結末が気になって気になって一気読みしてしまった。
タイムスリップして1945年の熱海に、そして推しである映画俳優の目の前に辿り着いてしまった雪。
まさか未来から来たとは言えないから、彼から完全に不審者扱いされてしまった彼女は記憶喪失として振る舞って何とか彼の元に置いてもらえることになったが……
熱海に直接の空襲はないとはいえ戦時中。
平和とは言い切れない中、何とか暮らしていこうとしても、当時の台所ひとつ取っても現代と勝手が違うからなかなか戦力になれない雪。
しかも、あるトラウマも持っていたから、余計にややこしいことに。
本職である映画館のスタッフの経験を活かして、タイムスリップ先でも映画館を手伝う雪は、この先どうなってしまうのか。

タイムスリップもので先が気になる要素は多々ある。
元の時代に戻れるのか。
知っている悲劇を回避できるのか。
この時代の人と恋仲になれたとしても、元の時代に帰るとなると別れは必須。
その恋の結末はどうなってしまうのか。
などなど。

雪の場合、どうすれば戻れるのか分からない。
推しである彼の悲劇を知ってはいるが、それが回避できるのかも分からない。
そもそも彼の雪との出会いの第一印象が最悪なため、二人のロマンスとしても険しい道だ。
結末が全く読めなくて、とにかく先へ先へと読み進めることに。

前述通り、彼の好感度が寧ろマイナスからのスタートだったので、推しとどうにかなるとは思えなかった雪。
雪自身も彼の態度があんまりなので、最初は推しのそっくりさんとして切り離して見ていたほど。
なので、彼女はまず町の人たちとの交流や映画館を盛り上げることで信頼を勝ち取るところから始めなくてはいけたかったし、実際その点が丁寧に描かれていた。
戦中なのに映画?と不思議ではあったけど、後書きを見る限り、実際に映画上映自体はされていた模様。
プロパガンダ映画は上映するかと納得。

日々のこつこつした積み重ねで徐々に、本当に徐々に近づいていく二人。
それが中盤以降一気に急接近したのには驚いた。
文章中にもあったけれども、脈絡なしに告白したので。
しかも銃撃のあった直後に。
最初はええ!?となったが、今から思うと二人に残されている時間が少なかったのも理由の一つだったのかもしれないと思った。
何しろ彼は雪のいた時代にまでは伝わっていなかった秘密を抱えていたから。
その秘密が明らかになってからの終盤の怒涛の展開は必見。
気になっていた元の時代に帰れるのか、悲劇は回避できるのか、そして二人の恋の結末は、その答えは全て終章に。

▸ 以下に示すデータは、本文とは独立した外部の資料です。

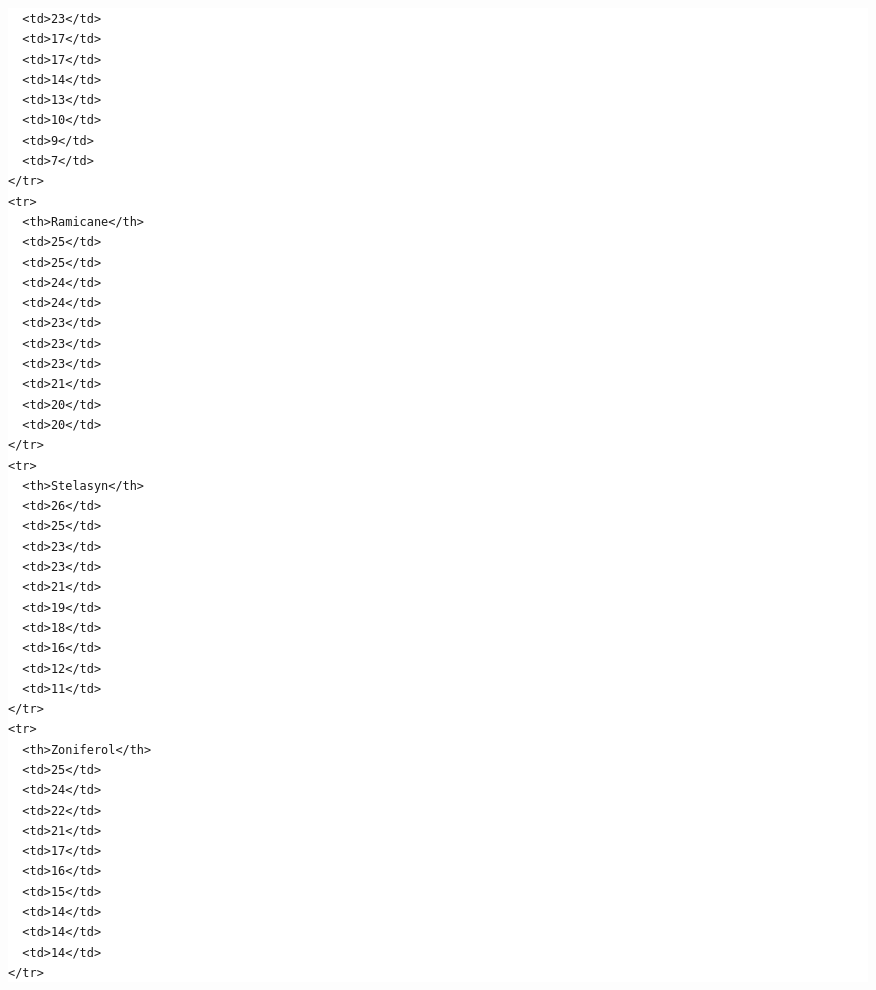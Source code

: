       <td>23</td>
      <td>17</td>
      <td>17</td>
      <td>14</td>
      <td>13</td>
      <td>10</td>
      <td>9</td>
      <td>7</td>
    </tr>
    <tr>
      <th>Ramicane</th>
      <td>25</td>
      <td>25</td>
      <td>24</td>
      <td>24</td>
      <td>23</td>
      <td>23</td>
      <td>23</td>
      <td>21</td>
      <td>20</td>
      <td>20</td>
    </tr>
    <tr>
      <th>Stelasyn</th>
      <td>26</td>
      <td>25</td>
      <td>23</td>
      <td>23</td>
      <td>21</td>
      <td>19</td>
      <td>18</td>
      <td>16</td>
      <td>12</td>
      <td>11</td>
    </tr>
    <tr>
      <th>Zoniferol</th>
      <td>25</td>
      <td>24</td>
      <td>22</td>
      <td>21</td>
      <td>17</td>
      <td>16</td>
      <td>15</td>
      <td>14</td>
      <td>14</td>
      <td>14</td>
    </tr>
  </tbody>
</table>
</div>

どうしてああいう結末になったのか、彼の抱えていた秘密を考えると納得の展開。
あの状態で結ばれても、今回のような結末には辿り着けなかっただろう。
長続きしない筈なので。
あまり多くを言うとネタバレ過多になってしまうので詳細は避けるが、一つだけ。
大スターがフィルムの中で確約したのは「ハッピーエンド」
この物語は確実にハッピーエンドである。
そして読み終わった後は、タイトルと表紙の二人の持つアイテムの意味を噛み締めて欲しい。
気付いた時には本気で泣きそうになったので。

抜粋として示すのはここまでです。